Best's Chelsea neighbours got used to seeing him on the street, sometimes just wandering, with a faraway look in his eye. As if he didn't even see everybody watching him, or they weren't there. After spending some time with the baseball legend Joe DiMaggio, the American writer Gay Talese thought that look was the consequence of fame. It was the same look Talese had seen in the eyes of Greta Garbo: "Because when people got so famous that there was no one else on their level - no one else had a life at that pitch of hyperexistence - then, it was like the other people didn't quite have existence ... they simply weren't there."
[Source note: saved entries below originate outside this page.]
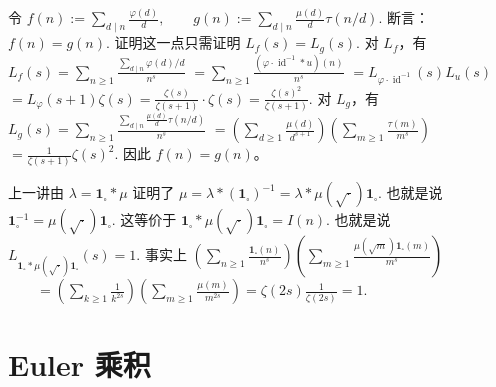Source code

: \begin{example}
	令
	\(\textstyle f(n):=\allowbreak{}\sum_{d\mid\allowbreak{} n}\frac{\varphi(d)}{d},\allowbreak{} \qquad g(n):=\allowbreak{}\sum_{d\mid\allowbreak{} n}\frac{\mu(d)}{d}\tau(n/d).\)
	断言：
	\(\textstyle f(n)=\allowbreak{}g(n).\)
	证明这一点只需证明
	\(\textstyle L_f(s)=\allowbreak{}L_g(s).\)
	对 $L_f$，有
	\(\textstyle L_f(s) =\allowbreak{} \sum_{n\geq\allowbreak{} 1} \frac{\sum_{d\mid\allowbreak{} n}\varphi(d)/d}{n^s}\) \(\textstyle =\allowbreak{} \sum_{n\geq\allowbreak{} 1} \frac{(\varphi\cdot\operatorname{id}^{-1}*u)(n)}{n^s}\) \(\textstyle =\allowbreak{} L_{\varphi\cdot\operatorname{id}^{-1}}(s)L_u(s)\) \(\textstyle =\allowbreak{} L_\varphi(s+\allowbreak{}1)\zeta(s) =\allowbreak{} \frac{\zeta(s)}{\zeta(s+\allowbreak{}1)}\cdot\zeta(s) =\allowbreak{} \frac{\zeta(s)^2}{\zeta(s+\allowbreak{}1)}.\)
	对 $L_g$，有
	\(\textstyle L_g(s) =\allowbreak{} \sum_{n\geq\allowbreak{} 1} \frac{\sum_{d\mid\allowbreak{} n}\frac{\mu(d)}d\tau(n/d)}{n^s}\) \(\textstyle =\allowbreak{} \left(\sum_{d\geq\allowbreak{} 1}\frac{\mu(d)}{d^{s+\allowbreak{}1}}\right) \left(\sum_{m\geq\allowbreak{} 1}\frac{\tau(m)}{m^s}\right)\) \(\textstyle =\allowbreak{} \frac1{\zeta(s+\allowbreak{}1)}\zeta(s)^2.\)
	因此 $f(n)=g(n)$。
\end{example}

\begin{example}
	上一讲由 $\lambda=\mathbf 1_{\square}*\mu$ 证明了
	\(\textstyle \mu =\allowbreak{} \lambda*(\mathbf 1_{\square})^{-1} =\allowbreak{} \lambda*\mu(\sqrt{\cdot})\mathbf 1_{\square}.\)
	也就是说
	\(\textstyle \mathbf 1_{\square}^{-1} =\allowbreak{} \mu(\sqrt{\cdot})\mathbf 1_{\square}.\)
	这等价于
	\(\textstyle \mathbf 1_{\square}* \mu(\sqrt{\cdot})\mathbf 1_{\square} =\allowbreak{} I(n).\)
	也就是说
	\(\textstyle L_{\mathbf 1_{\square}*\mu(\sqrt{\cdot})\mathbf 1_{\square}}(s)=\allowbreak{}1.\)
	事实上
	\(\textstyle \left(\sum_{n\geq\allowbreak{} 1}\frac{\mathbf 1_{\square}(n)}{n^s}\right) \left(\sum_{m\geq\allowbreak{} 1} \frac{\mu(\sqrt m)\mathbf 1_{\square}(m)}{m^s}\right)\) \(\textstyle \qquad=\allowbreak{} \left(\sum_{k\geq\allowbreak{} 1}\frac1{k^{2s}}\right) \left(\sum_{m\geq\allowbreak{} 1}\frac{\mu(m)}{m^{2s}}\right) =\allowbreak{} \zeta(2s)\frac1{\zeta(2s)} =\allowbreak{} 1.\)
\end{example}

\section{Euler 乘积}

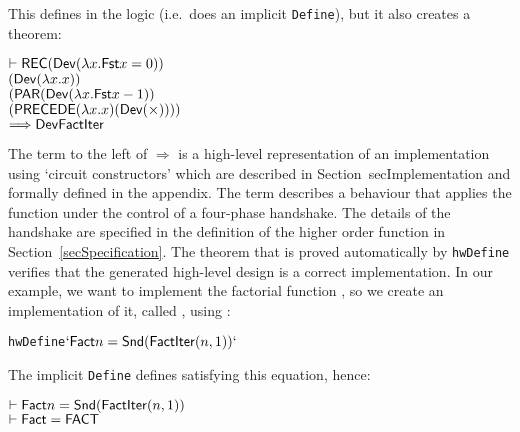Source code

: \vspace*{-2mm}

\noindent This defines  in the logic (i.e.~does an
implicit \texttt{Define}), but it also creates a theorem:

\vspace*{-2mm}

{\baselineskip10pt\begin{alltt}
\( \vdash \DEF{REC} (\DEF{Dev} ({\lambda}x. \DEF{Fst} x = 0))         \) 
\(        (\DEF{Dev} ({\lambda}x. x))                                 \)
\(        (\DEF{PAR} (\DEF{Dev} ({\lambda}x. \DEF{Fst} x - 1))        \)
\(             (\DEF{PRECEDE} ({\lambda}x. x) (\DEF{Dev}({\times})))) \)
\(    \Longrightarrow \DEF{Dev} \DEF{FactIter}                        \)
\end{alltt}}

\vspace*{-2mm}

\noindent The term to the left of $\Longrightarrow$ is a high-level
representation of an implementation using `circuit constructors' which
are described in Section~{secImplementation} and formally defined in the
appendix.  The term  describes a behaviour that
applies the function  under the control of a four-phase
handshake. The details of the handshake are specified in the
definition of the higher order function  in
Section~\ref{secSpecification}. The theorem that is proved
automatically by
\texttt{hwDefine} verifies that the generated high-level design is a correct
implementation. In our example, we want to implement the factorial
function , so we create an implementation of it, called
, using :

\vspace*{-2mm}

{\baselineskip10pt\begin{alltt}
 hwDefine\( `\DEF{Fact} n = \DEF{Snd}(\DEF{FactIter} (n,1))`  \)
\end{alltt}}

\vspace*{-2mm}

\noindent The implicit \texttt{Define} defines  satisfying this equation, hence:

\vspace*{-2mm}

{\baselineskip14pt\begin{alltt}
\( \vdash \DEF{Fact} n = \DEF{Snd}(\DEF{FactIter}(n,1)) \)
\( \vdash \DEF{Fact} = \DEF{FACT}                       \)
\end{alltt}}


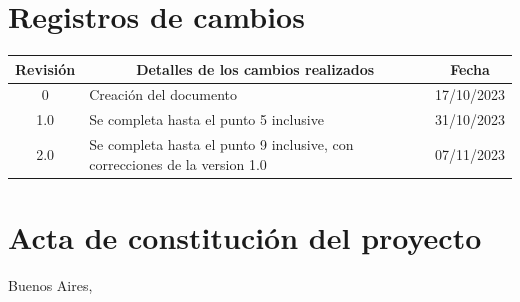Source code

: \documentclass[
11pt, %
]{charter}
\begin{document}
\maketitle
\thispagestyle{empty}
\pagebreak


\thispagestyle{empty}
{\setlength{\parskip}{0pt}
\tableofcontents{}
}
\pagebreak


\section*{Registros de cambios}
\label{sec:registro}


\begin{table}[ht]
\label{tab:registro}
\centering
\begin{tabularx}{\linewidth}{@{}|c|X|c|@{}}
\hline
\rowcolor[HTML]{C0C0C0} 
Revisión & \multicolumn{1}{c|}{\cellcolor[HTML]{C0C0C0}Detalles de los cambios realizados} & Fecha      \\ \hline
 0      & Creación del documento                                 & 17/10/2023 \\ \hline
1.0      & Se completa hasta el punto 5 inclusive                & 31/10/2023 \\ \hline
2.0      & Se completa hasta el punto 9 inclusive, con correcciones de la version 1.0               & 07/11/2023 \\ \hline
\end{tabularx}
\end{table}

\pagebreak



\section*{Acta de constitución del proyecto}
\label{sec:acta}

\begin{flushright}
Buenos Aires, \fechaInicioName
\end{flushright}
\end{document}

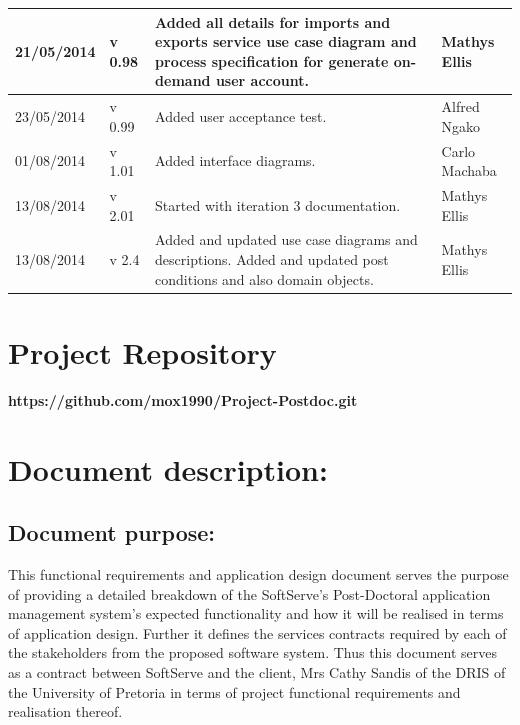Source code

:\documentclass[12pt]{article}
\newcommand{\repo}{https://github.com/mox1990/Project-Postdoc.git}
\begin{document}
\begin{center}
\begin{tabular}{|l|p{1.4cm}|p{8cm}|p{2.8cm}|}
\hline
21/05/2014 & v 0.98 & Added all details for imports and exports service use case diagram and process specification for generate on-demand user account. & Mathys Ellis \\
\hline
23/05/2014 & v 0.99 & Added user acceptance test. & Alfred Ngako \\
\hline
01/08/2014 & v 1.01 & Added interface diagrams. & Carlo Machaba \\
\hline
13/08/2014 & v 2.01 & Started with iteration 3 documentation. & Mathys Ellis \\
\hline
13/08/2014 & v 2.4 & Added and updated use case diagrams and descriptions. Added and updated post conditions and also domain objects. & Mathys Ellis \\
\hline

\end{tabular}
\end{center}
\newpage
\tableofcontents

\listoffigures
\newpage
\section{Project Repository}
\textbf{\repo}
\newpage
\section{Document description:}

\subsection{Document purpose:}
\vspace{0.2in}
This functional requirements and application design document serves the purpose of providing a detailed breakdown of the SoftServe's Post-Doctoral application management system's expected functionality and how it will be realised in terms of application design. Further it defines the services contracts required by each of the stakeholders from the proposed software system. Thus this document serves as a contract between SoftServe and the client, Mrs Cathy Sandis of the DRIS of the University of Pretoria in terms of project functional requirements and realisation thereof.

\vspace{0.2in}
\end{document}
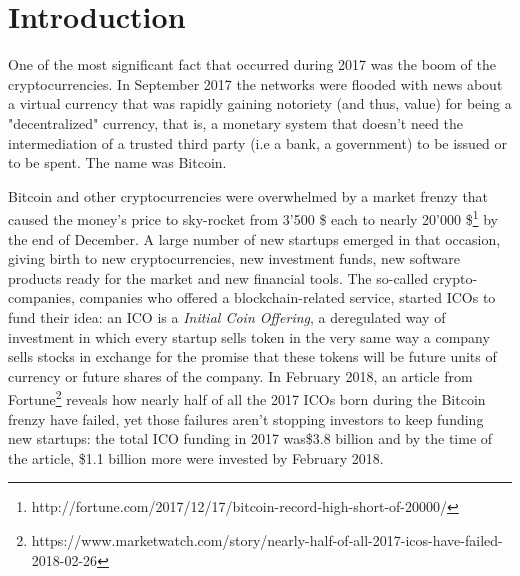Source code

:
	\chapter{Introduction}
		One of the most significant fact that occurred during 2017 was the boom of the cryptocurrencies. In September 2017 the networks were flooded with news about a virtual currency that was rapidly gaining notoriety (and thus, value) for being a "decentralized" currency, that is, a monetary system that doesn't need the intermediation of a trusted third party (i.e a bank, a government) to be issued or to be spent. The name was Bitcoin.
		
		Bitcoin and other cryptocurrencies were overwhelmed by a market frenzy that caused the money's price to sky-rocket from 3'500 \$ each to nearly 20'000 \$\footnote{http://fortune.com/2017/12/17/bitcoin-record-high-short-of-20000/} by the end of December. A large number of new startups emerged in that occasion, giving birth to new cryptocurrencies, new investment funds, new software products ready for the market and new financial tools. The so-called crypto-companies, companies who offered a blockchain-related service, started ICOs to fund their idea: an ICO is a \textit{Initial Coin Offering}, a deregulated way of investment in which every startup sells token in the very same way a company sells stocks in exchange for the promise that these tokens will be future units of currency or future shares of the company. In February 2018, an article from Fortune\footnote{https://www.marketwatch.com/story/nearly-half-of-all-2017-icos-have-failed-2018-02-26} reveals how nearly half of all the 2017 ICOs born during the Bitcoin frenzy have failed, yet those failures aren't stopping investors to keep funding new startups: the total ICO funding in 2017 was\$3.8 billion and by the time of the article, \$1.1 billion more were invested by February 2018.
		
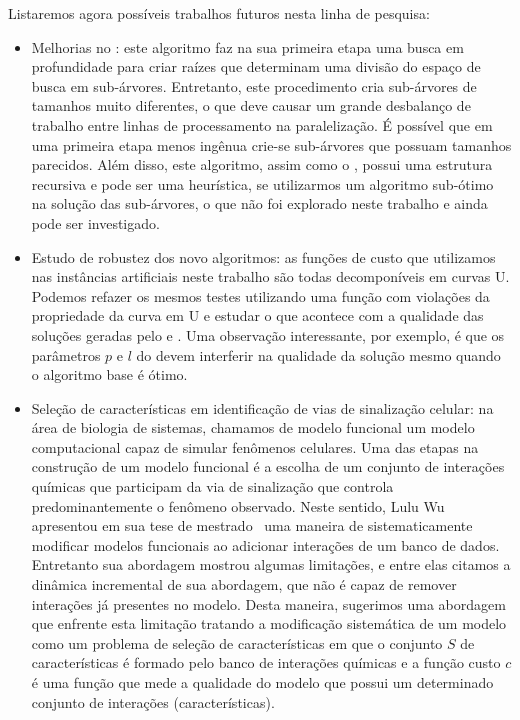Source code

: Listaremos agora possíveis trabalhos futuros nesta linha de pesquisa:
\begin{itemize}
    \item{Melhorias no :}  este algoritmo faz na sua primeira etapa uma busca em profundidade para criar raízes que 
determinam uma divisão do espaço de busca em sub-árvores. 
        Entretanto, este procedimento cria sub-árvores de tamanhos 
        muito diferentes, o que deve causar um grande desbalanço de
        trabalho entre linhas de processamento na paralelização. É 
        possível que em uma primeira etapa menos ingênua crie-se 
        sub-árvores que possuam tamanhos parecidos. Além disso, este 
        algoritmo, assim como o , possui uma estrutura
        recursiva e pode ser uma heurística, se utilizarmos um algoritmo
        sub-ótimo na solução das sub-árvores, o que não foi explorado
        neste trabalho e ainda pode ser investigado.
    \item{Estudo de robustez dos novo algoritmos:} as funções de custo
        que utilizamos nas instâncias artificiais neste trabalho são
        todas decomponíveis em curvas U. Podemos refazer os mesmos 
        testes utilizando uma função com violações da propriedade da
        curva em U e estudar o que acontece com a qualidade das soluções
        geradas pelo  e . Uma observação 
        interessante, por exemplo, é que os parâmetros $p$ e $l$ do
         devem interferir na qualidade da solução mesmo
        quando o algoritmo base é ótimo.
    \item{Seleção de características em identificação de vias de 
        sinalização celular:} na área de biologia de sistemas, chamamos
        de modelo funcional um modelo computacional capaz de simular
        fenômenos celulares. Uma das etapas na construção de um modelo
        funcional é a escolha de um conjunto de interações químicas que
        participam da via de sinalização que controla predominantemente 
        o fenômeno observado. Neste sentido, Lulu Wu apresentou 
        em sua tese de mestrado~\cite{Wu15} uma maneira de 
        sistematicamente modificar modelos funcionais ao adicionar 
        interações de um banco de dados. Entretanto sua abordagem 
        mostrou algumas limitações, e entre elas citamos a dinâmica
        incremental de sua abordagem, que não é capaz de remover
        interações já presentes no modelo. Desta maneira, sugerimos uma
        abordagem que enfrente esta limitação tratando a modificação
        sistemática de um modelo como um problema de seleção de
        características em que o conjunto $S$ de características é
        formado pelo banco de interações químicas e a função custo $c$ 
        é uma função que mede a qualidade do modelo que possui
        um determinado conjunto de interações (características).
\end{itemize}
Part of the deal with whoever Best happened to be shacked up with was that he could fly off to spend some time on his own with a bottle on a beach somewhere, with no notice given, no questions asked. "I used to love going to Amsterdam, not because I wanted to pay for a woman or smoke dope, I just loved sitting in the old square having a couple of beers and watching the world go by," he wrote. "Maybe 'loner' is too strong a word, but I've always enjoyed being on my own. I can just sit there quietly and am perfectly happy."
It seems remarkable, given his career of drunk-driving, philandering and domestic violence, and his multiple addictions to alcohol, gambling and sex, that Best only went to prison once. That happened in 1984 when, after failing to appear in court on a drunk-driving charge and resisting arrest after the police cornered him in a girlfriend's flat, he served two months. But it's an exchange that took place in the canteen at Southwark crown court before sentencing that has entered Best lore. His friends and defence team were staring into the bottom of their coffee cups, with nothing to say. Then George glanced across at them with a smile. "Well, I suppose that's the knighthood fucked," he said.
The "deathbed" pictures he insisted on the News Of The World publishing days before he died, were shocking.
R.I.P. - a nation salutes you.
(P.S. What a surreal irony - UK 24 hour drinking is licensed/all go as George Best passes away!)